Volgens The New York Times probeert de Noord-Koreaanse leider Kim Jong-il bij te verdienen door een speciale overheidsdienst populaire Zuid-Koreaanse mmog's te laten spelen en de bijeengespeelde virtuele goederen te verkopen.
Volgens de Zuid-Koreaanse regering hebben de Noord-Koreaanse buren een nieuwe manier gevonden om de staatskas te spekken, zo meldt The New York Times. De Noord-Koreaanse leider Kim Jong-il zou een groep hackers opgezet hebben, die opereert vanuit Noord-China. De hackers zouden zich richten op populaire Zuid-Koreaanse mmog's als Lineage en Dungeon and Fighter. De groep zou de servers van de mmog's gehackt hebben, waardoor het mogelijk werd om een batterij van 'tientallen' pc's de games geheel geautomatiseerd te laten spelen. De virtuele goederen die de hackers op die manier bij elkaar speelden, werden vervolgens online te koop aangeboden.
De groep zou op die manier in twee jaar tijd zes miljoen dollar verdiend hebben. Ruim de helft daarvan diende als inkomsten voor de hackers zelf, maar de rest van het bedrag werd afgedragen aan de noodlijdende Noord-Koreaanse regering, volgens een woordvoerder van de Zuid-Koreaanse International Crime Investigation Unit.

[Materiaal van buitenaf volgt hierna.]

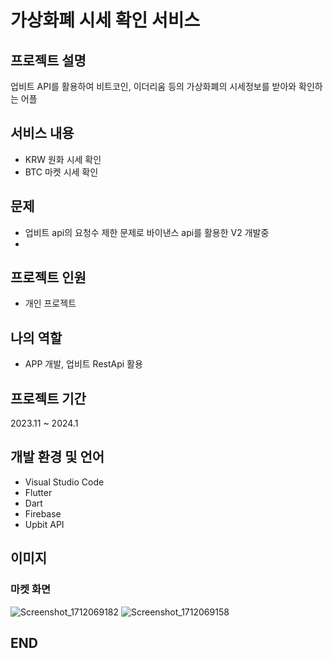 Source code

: # 가상화폐 시세 확인 서비스
## 프로젝트 설명
업비트 API를 활용하여 비트코인, 이더리움 등의 가상화폐의 시세정보를 받아와 확인하는 어플


## 서비스 내용
- KRW 원화 시세 확인
- BTC 마켓 시세 확인

## 문제
- 업비트 api의 요청수 제한 문제로 바이낸스 api를 활용한 V2 개발중
- 
## 프로젝트 인원
- 개인 프로젝트

## 나의 역할
- APP 개발, 업비트 RestApi 활용

## 프로젝트 기간
2023.11 ~ 2024.1

## 개발 환경 및 언어
- Visual Studio Code
- Flutter
- Dart
- Firebase
- Upbit API
  
## 이미지
### 마켓 화면
![Screenshot_1712069182](https://github.com/jongwon-kr/BitProject/assets/76871947/471dcc8d-eb7c-4fcf-8458-27b9db521ff8)
![Screenshot_1712069158](https://github.com/jongwon-kr/BitProject/assets/76871947/92d2c472-cd2c-46ee-8a97-fb502ab661c2)

## END
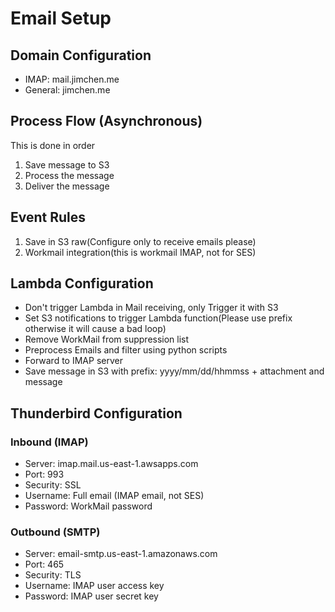 # Email Setup

## Domain Configuration

- IMAP: mail.jimchen.me
- General: jimchen.me

## Process Flow (Asynchronous)

This is done in order

1. Save message to S3
2. Process the message
3. Deliver the message

## Event Rules

1. Save in S3 raw(Configure only to receive emails please)
2. Workmail integration(this is workmail IMAP, not for SES)

## Lambda Configuration

- Don't trigger Lambda in Mail receiving, only Trigger it with S3
- Set S3 notifications to trigger Lambda function(Please use prefix otherwise it will cause a bad loop)
- Remove WorkMail from suppression list
- Preprocess Emails and filter using python scripts
- Forward to IMAP server
- Save message in S3 with prefix: yyyy/mm/dd/hhmmss + attachment and message

## Thunderbird Configuration

### Inbound (IMAP)

- Server: imap.mail.us-east-1.awsapps.com
- Port: 993
- Security: SSL
- Username: Full email (IMAP email, not SES)
- Password: WorkMail password

### Outbound (SMTP)

- Server: email-smtp.us-east-1.amazonaws.com
- Port: 465
- Security: TLS
- Username: IMAP user access key
- Password: IMAP user secret key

De woordvoerder kon echter ook melden dat er in verband met de hacks inmiddels vier Zuid-Koreanen en een Chinees zijn aangehouden. De hackers zelf bleven buiten schot. De Zuid-Koreanen denken echter wel te weten dat de groep afkomstig is uit het officiële Korea Computer Center in Pyongyang en van de Korea Neungnado General Trading Company. Beide hebben banden met Office 39, een schimmig bureau van de communistische partij, dat opdracht heeft om buitenlandse valuta binnen te halen, aldus de politiewoordvoerder. Diezelfde woordvoerder maakte ook duidelijk dat het opzetten van centra met geautomatiseerd spelende pc's vaker voorkomt en dat er meer van dergelijke centra voorkomen, zowel in China als in Zuid-Korea zelf.